On good neighbourly relations and regional cooperation, Ukraine maintains good bilateral relations with other enlargement countries and with neighbouring EU Member States. These have been strengthened amidst Russia's war of aggression leading to further deepening cooperation with many of those countries, marked by a number of high-level visits and considerable humanitarian, military and financial support.

On Ukraine's ability to assume the obligation of EU membership, the country continued to work on alignment with the acquis in many areas.

The internal market cluster is key to Ukraine's preparations for the requirements of the EU internal market and is of high relevance for the implementation of the Deep and Comprehensive Free Trade Area. Good progress was made in the area of free movement of capital and intellectual property law. Some progress was achieved in several areas, particularly in financial services, free movement of goods, right of establishment and freedom to provide services, and company law. Progress was limited in the area of competition policy as well as consumer and health protection, with no progress in the area of freedom of movement for workers due to Russia's full-scale invasion of Ukraine.

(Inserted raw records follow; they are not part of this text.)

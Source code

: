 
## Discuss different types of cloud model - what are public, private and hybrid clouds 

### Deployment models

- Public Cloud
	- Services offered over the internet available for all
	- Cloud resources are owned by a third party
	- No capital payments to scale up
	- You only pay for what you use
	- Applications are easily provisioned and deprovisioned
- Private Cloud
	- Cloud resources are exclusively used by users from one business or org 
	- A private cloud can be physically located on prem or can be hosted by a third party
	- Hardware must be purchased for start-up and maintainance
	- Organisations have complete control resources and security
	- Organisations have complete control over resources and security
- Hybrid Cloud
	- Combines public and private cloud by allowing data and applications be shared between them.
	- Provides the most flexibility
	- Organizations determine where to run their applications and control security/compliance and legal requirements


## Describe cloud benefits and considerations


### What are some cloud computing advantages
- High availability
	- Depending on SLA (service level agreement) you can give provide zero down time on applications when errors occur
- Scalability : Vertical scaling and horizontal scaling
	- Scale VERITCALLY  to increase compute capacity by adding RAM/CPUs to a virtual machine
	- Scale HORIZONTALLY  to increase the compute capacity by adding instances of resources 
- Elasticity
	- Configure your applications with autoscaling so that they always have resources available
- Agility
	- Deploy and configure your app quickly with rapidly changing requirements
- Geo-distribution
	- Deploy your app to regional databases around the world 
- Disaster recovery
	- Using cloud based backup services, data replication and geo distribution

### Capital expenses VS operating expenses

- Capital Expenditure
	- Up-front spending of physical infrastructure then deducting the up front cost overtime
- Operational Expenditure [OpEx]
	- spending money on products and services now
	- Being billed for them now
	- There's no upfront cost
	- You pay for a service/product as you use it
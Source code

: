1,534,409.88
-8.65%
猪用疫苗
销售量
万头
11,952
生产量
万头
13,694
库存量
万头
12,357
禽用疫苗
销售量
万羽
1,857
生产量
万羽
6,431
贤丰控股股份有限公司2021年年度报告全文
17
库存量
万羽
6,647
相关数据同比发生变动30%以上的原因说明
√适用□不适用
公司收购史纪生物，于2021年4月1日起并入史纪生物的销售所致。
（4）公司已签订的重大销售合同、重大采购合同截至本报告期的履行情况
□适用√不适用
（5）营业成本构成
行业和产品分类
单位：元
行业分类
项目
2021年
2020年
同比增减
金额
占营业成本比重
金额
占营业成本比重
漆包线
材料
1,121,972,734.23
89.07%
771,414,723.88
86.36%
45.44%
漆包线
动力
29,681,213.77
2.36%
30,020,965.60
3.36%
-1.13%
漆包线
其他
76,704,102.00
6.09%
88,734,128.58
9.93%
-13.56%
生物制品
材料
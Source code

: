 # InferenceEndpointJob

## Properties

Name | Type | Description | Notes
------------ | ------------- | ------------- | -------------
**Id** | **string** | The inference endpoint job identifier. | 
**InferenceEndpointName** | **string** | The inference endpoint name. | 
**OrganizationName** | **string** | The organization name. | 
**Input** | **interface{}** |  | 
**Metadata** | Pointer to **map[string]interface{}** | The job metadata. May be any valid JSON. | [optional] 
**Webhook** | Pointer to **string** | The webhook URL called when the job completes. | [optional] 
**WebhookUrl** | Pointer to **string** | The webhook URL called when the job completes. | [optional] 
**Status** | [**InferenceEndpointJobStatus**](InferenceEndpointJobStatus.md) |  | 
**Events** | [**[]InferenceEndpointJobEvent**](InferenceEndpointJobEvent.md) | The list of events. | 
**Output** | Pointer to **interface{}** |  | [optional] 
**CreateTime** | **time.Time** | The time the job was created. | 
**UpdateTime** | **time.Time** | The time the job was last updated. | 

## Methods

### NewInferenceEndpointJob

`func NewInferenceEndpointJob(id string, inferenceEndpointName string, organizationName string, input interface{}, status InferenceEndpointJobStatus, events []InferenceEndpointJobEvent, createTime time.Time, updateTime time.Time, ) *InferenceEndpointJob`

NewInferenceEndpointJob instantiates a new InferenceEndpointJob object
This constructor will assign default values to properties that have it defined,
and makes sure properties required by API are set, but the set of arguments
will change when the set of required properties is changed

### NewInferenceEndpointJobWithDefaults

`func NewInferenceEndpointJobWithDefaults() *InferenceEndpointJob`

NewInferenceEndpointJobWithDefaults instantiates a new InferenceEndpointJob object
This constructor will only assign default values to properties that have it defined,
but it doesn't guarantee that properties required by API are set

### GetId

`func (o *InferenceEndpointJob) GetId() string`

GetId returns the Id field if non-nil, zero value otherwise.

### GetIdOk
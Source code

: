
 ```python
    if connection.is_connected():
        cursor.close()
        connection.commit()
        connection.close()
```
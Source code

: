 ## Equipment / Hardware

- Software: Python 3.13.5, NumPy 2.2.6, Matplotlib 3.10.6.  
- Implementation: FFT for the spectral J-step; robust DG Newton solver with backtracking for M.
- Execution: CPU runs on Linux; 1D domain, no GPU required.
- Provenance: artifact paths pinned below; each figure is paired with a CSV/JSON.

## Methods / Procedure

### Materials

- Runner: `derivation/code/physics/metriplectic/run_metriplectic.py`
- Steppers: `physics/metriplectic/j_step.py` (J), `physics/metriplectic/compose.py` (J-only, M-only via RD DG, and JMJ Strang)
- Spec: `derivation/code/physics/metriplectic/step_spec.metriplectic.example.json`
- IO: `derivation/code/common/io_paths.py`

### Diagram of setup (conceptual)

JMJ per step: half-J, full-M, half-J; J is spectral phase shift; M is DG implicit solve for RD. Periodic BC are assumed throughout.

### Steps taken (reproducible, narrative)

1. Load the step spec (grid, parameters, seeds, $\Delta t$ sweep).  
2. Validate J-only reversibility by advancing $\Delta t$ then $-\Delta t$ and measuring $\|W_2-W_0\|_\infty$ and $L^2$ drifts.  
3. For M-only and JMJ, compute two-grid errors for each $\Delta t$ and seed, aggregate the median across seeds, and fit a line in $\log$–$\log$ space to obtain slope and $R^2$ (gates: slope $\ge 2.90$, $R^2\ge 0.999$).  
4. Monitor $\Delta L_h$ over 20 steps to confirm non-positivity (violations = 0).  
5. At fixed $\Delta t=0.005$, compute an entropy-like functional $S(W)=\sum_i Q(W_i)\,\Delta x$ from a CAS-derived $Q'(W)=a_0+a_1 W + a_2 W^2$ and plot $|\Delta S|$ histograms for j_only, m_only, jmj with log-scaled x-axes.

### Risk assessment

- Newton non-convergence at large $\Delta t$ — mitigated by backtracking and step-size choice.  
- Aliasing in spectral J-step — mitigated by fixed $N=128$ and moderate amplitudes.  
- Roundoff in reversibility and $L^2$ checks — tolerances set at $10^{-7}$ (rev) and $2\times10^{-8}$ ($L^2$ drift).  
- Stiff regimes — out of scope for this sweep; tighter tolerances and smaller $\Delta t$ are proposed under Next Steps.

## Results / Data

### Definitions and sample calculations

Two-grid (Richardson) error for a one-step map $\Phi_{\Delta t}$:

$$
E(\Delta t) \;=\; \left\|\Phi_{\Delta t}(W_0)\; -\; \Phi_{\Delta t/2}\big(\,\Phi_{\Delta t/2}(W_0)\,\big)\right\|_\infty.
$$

The competitiveness and inclusive growth cluster and the related reforms are closely linked to the ability and capacity for recovery and reconstruction. This requires increasing competitiveness and building a sustainable and inclusive economy. Good progress was achieved in digital transformation and media and in the customs union. Some progress was made on taxation and education and culture. Limited progress was made in social policy and employment, enterprise and industrial policy and science and research. No progress could be made – due Russia's full-scale invasion which demanded extraordinary economic policy measures – on economic and monetary policy.

The Green Agenda and sustainable connectivity cluster and the related reforms are also intricately linked to Ukraine's reconstruction during and after the war. Russia's war of aggression against Ukraine has been highly detrimental to the transport infrastructure, environment, and climate. Progress was achieved in several areas within the cluster, with good progress on environment, some progress on energy and Trans-European networks, while progress was limited in the area of climate change and transport policy.

In the areas covered by the cluster on resources, agriculture and cohesion, progress was achieved in particular in three areas, namely some progress in agriculture and rural development, food safety and veterinary (SPS) and phytosanitary policy as well as in the area of fisheries and aquaculture. Progress was limited in regional policy and the coordination of structural instruments and financial and budgetary provisions.

In the external relations cluster, Ukraine has good level of preparation. As regards the foreign, security and defence policy, Ukraine has made good progress as it has increased the alignment rate with relevant EU decisions and declarations of the EU's common foreign and security policy to 93% (2022). Progress was limited in alignment with the EU's trade policy.

Today, the European Commission recommended starting negotiations on the accession of Ukraine and Moldova to the EU. Ursula von der Leyen called this decision "historic".

Politico wrote that the European Union is preparing to officially announce the start of accession negotiations in December 2023.